Les années 60 et la démocratisation

Lorsque Pierre Bourdieu et J.-C. Passeron publient Les Héritiers, le moment est bien choisi. Les années 60 se caractérisent, dans le domaine scolaire, par la conjonction de trois processus qui bouleversent les relations de la société française avec son système scolaire. Le premier est démographique. Les générations du baby-boom, après avoir fait exploser les effectifs des écoles maternelles et primaires dans les années 50, sont arrivées dans le secondaire puis à l'université. Lycées et facultés doivent faire face à une augmentation significative de leurs effectifs, alors que pendant toute la première moitié du xxe siècle, ces derniers étaient demeurés stables.

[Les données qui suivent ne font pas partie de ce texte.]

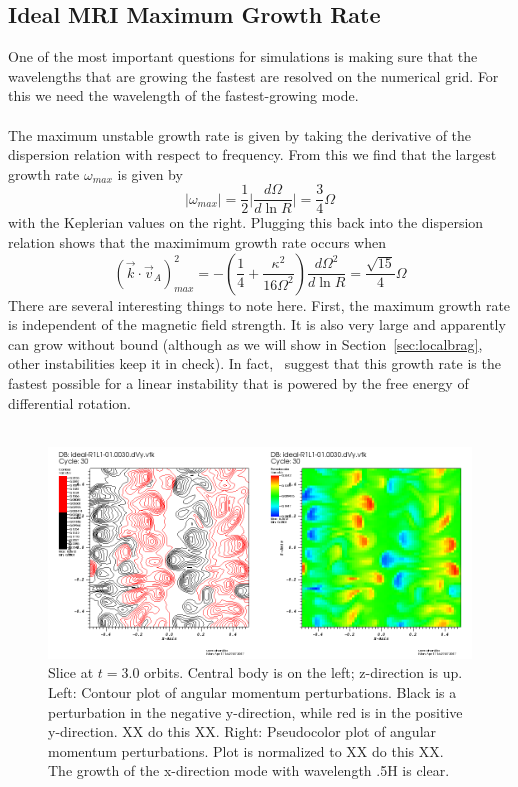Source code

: \subsection{Ideal MRI Maximum Growth Rate}
One of the most important questions for simulations is making sure that the wavelengths that are growing the fastest are resolved on the numerical grid. For this we need the wavelength of the fastest-growing mode. \\
\\
The maximum unstable growth rate is given by taking the derivative of the dispersion relation with respect to frequency. From this we find that the largest growth rate $\omega_{max}$ is given by
\begin{equation}
  |\omega_{max}|=\frac12\big|\frac{d\Omega}{d\ln R}\big|=\frac34\Omega
\end{equation}
with the Keplerian values on the right. Plugging this back into the dispersion relation shows that the maximimum growth rate occurs when
\begin{equation}
  (\vec k\cdot\vec v_A)^2_{max}=-\left(\frac14+\frac{\kappa^2}{16\Omega^2}\right)\frac{d\Omega^2}{d\ln R}=\frac{\sqrt{15}}{4}\Omega \label{eq:idealmaxk}
\end{equation}
There are several interesting things to note here. First, the maximum growth rate is independent of the magnetic field strength. It is also very large and apparently can grow without bound (although as we will show in Section~\ref{sec:localbrag}, other instabilities keep it in check). In fact,~\citet{Balbus1992} suggest that this growth rate is the fastest possible for a linear instability that is powered by the free energy of differential rotation. \\
\\
\begin{figure}
  \begin{center}  
    \includegraphics[width=\textwidth, angle=0.]{img/ideal-R1L1-dVy-xz-t30-contpseudo.png}
  \end{center}
  \caption{Slice at $t=3.0$ orbits. Central body is on the left; z-direction is up. Left: Contour plot of angular momentum perturbations. Black is a perturbation in the negative y-direction, while red is in the positive y-direction. XX do this XX. Right: Pseudocolor plot of angular momentum perturbations. Plot is normalized to XX do this XX. The growth of the x-direction mode with wavelength .5H is clear.}
  \label{fig:idealgrowth}
\end{figure}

La démographie n'explique cependant qu'une part de la croissance des effectifs du secondaire. D'importantes réformes institutionnelles l'ont significativement accentuée. L'entourage du général de Gaulle, comme à peu près l'ensemble des dirigeants des pays occidentaux à cette époque, croit à la nécessité de former des élites scientifiques et techniques plus nombreuses pour accroître la puissance économique. Dans cette optique, les réformes de 1959 et 1963 ont prolongé la scolarité obligatoire de 14 à 16 ans, et un effort d'ouverture du premier cycle de l'enseignement secondaire a été entamé. La « démocratisation de l'enseignement » devient un enjeu central des politiques éducatives.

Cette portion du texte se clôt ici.